▸ **Problem to work on**
Lines from the beginning of the data below through the one containing "la déconnexion. |" are to be printed exactly as they appear.

▸ **Working data**
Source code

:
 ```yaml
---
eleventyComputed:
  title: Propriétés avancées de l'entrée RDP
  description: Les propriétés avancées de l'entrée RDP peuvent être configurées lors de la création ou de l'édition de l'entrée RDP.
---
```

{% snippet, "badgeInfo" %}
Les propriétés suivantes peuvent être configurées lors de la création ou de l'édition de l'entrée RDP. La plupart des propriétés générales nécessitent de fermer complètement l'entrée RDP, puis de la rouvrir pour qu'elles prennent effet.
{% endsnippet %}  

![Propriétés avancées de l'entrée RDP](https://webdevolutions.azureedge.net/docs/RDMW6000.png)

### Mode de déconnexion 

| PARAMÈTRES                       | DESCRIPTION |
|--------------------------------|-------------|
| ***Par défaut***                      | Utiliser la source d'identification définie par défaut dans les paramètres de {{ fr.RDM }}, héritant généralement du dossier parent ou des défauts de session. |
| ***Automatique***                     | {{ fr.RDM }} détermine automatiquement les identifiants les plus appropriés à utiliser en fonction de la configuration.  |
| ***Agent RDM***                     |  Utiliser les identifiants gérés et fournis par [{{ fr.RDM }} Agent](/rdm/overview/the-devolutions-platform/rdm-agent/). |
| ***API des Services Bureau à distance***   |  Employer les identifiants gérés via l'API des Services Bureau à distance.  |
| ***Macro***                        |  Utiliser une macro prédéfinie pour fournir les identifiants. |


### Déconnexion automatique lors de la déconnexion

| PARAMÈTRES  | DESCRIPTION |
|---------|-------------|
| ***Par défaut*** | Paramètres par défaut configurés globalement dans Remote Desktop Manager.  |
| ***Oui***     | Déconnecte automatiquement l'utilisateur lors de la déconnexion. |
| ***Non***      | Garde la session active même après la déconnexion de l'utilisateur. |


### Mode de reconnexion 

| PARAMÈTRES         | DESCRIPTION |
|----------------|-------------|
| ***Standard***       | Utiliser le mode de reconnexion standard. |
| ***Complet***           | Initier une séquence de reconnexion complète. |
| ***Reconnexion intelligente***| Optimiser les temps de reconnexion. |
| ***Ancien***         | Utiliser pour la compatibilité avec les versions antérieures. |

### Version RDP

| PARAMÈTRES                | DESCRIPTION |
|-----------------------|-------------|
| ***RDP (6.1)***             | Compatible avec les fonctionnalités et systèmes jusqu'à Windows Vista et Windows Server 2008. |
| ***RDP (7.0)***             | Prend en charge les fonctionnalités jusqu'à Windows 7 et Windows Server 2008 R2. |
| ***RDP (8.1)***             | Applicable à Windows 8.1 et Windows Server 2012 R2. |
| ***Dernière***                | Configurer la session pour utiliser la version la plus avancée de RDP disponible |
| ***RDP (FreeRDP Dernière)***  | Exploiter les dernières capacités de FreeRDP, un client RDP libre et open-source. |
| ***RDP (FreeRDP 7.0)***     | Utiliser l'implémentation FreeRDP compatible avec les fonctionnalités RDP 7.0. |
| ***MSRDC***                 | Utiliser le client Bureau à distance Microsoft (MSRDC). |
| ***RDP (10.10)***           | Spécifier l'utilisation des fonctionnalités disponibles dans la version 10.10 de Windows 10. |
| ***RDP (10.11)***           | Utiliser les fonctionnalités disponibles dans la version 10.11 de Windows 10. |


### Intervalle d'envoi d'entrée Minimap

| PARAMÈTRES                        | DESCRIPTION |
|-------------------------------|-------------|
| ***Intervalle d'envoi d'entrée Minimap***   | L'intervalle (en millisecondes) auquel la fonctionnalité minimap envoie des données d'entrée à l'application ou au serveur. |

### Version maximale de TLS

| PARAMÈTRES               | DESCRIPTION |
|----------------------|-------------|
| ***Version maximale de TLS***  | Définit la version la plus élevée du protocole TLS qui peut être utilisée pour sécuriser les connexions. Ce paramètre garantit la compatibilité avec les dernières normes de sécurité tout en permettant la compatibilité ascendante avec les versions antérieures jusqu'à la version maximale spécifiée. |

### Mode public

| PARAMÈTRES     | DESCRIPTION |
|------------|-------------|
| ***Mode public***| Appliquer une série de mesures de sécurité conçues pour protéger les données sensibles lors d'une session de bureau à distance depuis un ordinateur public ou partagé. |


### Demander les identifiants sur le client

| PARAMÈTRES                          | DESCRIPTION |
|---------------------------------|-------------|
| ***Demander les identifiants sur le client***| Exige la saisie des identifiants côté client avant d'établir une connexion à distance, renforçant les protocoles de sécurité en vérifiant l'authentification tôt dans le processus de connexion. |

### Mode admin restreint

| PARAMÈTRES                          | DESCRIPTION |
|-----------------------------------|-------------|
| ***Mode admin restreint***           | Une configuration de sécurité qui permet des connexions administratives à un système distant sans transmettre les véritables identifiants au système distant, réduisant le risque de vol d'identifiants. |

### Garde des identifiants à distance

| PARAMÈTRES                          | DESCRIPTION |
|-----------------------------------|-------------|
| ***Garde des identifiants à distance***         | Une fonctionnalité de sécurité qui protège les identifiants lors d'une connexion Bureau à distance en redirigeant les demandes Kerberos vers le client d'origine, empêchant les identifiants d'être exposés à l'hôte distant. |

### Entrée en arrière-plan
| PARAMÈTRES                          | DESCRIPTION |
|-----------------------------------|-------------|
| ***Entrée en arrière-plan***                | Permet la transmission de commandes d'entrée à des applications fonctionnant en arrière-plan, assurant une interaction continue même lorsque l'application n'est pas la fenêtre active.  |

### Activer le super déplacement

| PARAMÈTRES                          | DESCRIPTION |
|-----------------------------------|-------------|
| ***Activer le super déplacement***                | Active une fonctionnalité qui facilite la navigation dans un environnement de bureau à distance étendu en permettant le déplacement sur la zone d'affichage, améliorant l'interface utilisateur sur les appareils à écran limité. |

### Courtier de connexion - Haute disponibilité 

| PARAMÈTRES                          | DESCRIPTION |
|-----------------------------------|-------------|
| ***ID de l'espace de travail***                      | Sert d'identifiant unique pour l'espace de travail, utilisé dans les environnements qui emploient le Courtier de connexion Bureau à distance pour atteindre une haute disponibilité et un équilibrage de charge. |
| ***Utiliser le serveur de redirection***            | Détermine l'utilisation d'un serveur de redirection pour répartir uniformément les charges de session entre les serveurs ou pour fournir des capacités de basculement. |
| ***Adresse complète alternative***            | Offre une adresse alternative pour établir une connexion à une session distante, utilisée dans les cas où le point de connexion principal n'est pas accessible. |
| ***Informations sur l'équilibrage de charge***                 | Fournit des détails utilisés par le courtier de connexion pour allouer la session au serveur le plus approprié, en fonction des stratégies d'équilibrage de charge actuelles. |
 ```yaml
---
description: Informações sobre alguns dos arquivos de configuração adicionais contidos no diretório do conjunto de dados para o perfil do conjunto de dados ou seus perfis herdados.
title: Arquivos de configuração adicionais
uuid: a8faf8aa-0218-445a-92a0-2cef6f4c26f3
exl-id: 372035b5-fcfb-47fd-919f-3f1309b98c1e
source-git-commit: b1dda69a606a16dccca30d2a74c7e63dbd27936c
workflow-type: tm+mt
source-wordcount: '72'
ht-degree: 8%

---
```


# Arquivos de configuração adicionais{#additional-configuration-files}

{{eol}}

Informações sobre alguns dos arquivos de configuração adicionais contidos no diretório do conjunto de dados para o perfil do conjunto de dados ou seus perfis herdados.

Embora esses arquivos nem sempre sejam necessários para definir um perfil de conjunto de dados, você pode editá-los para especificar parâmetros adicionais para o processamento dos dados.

▸ **Answer section**
Source code

:
 ```yaml
---
eleventyComputed:
  title: Propriétés avancées de l'entrée RDP
  description: Les propriétés avancées de l'entrée RDP peuvent être configurées lors de la création ou de l'édition de l'entrée RDP.
---
```

{% snippet, "badgeInfo" %}
Les propriétés suivantes peuvent être configurées lors de la création ou de l'édition de l'entrée RDP. La plupart des propriétés générales nécessitent de fermer complètement l'entrée RDP, puis de la rouvrir pour qu'elles prennent effet.
{% endsnippet %}  

![Propriétés avancées de l'entrée RDP](https://webdevolutions.azureedge.net/docs/RDMW6000.png)

### Mode de déconnexion 

| PARAMÈTRES                       | DESCRIPTION |
|--------------------------------|-------------|
| ***Par défaut***                      | Utiliser la source d'identification définie par défaut dans les paramètres de {{ fr.RDM }}, héritant généralement du dossier parent ou des défauts de session. |
| ***Automatique***                     | {{ fr.RDM }} détermine automatiquement les identifiants les plus appropriés à utiliser en fonction de la configuration.  |
| ***Agent RDM***                     |  Utiliser les identifiants gérés et fournis par [{{ fr.RDM }} Agent](/rdm/overview/the-devolutions-platform/rdm-agent/). |
| ***API des Services Bureau à distance***   |  Employer les identifiants gérés via l'API des Services Bureau à distance.  |
| ***Macro***                        |  Utiliser une macro prédéfinie pour fournir les identifiants. |


### Déconnexion automatique lors de la déconnexion

| PARAMÈTRES  | DESCRIPTION |
|---------|-------------|
| ***Par défaut*** | Paramètres par défaut configurés globalement dans Remote Desktop Manager.  |
| ***Oui***     | Déconnecte automatiquement l'utilisateur lors de la déconnexion. |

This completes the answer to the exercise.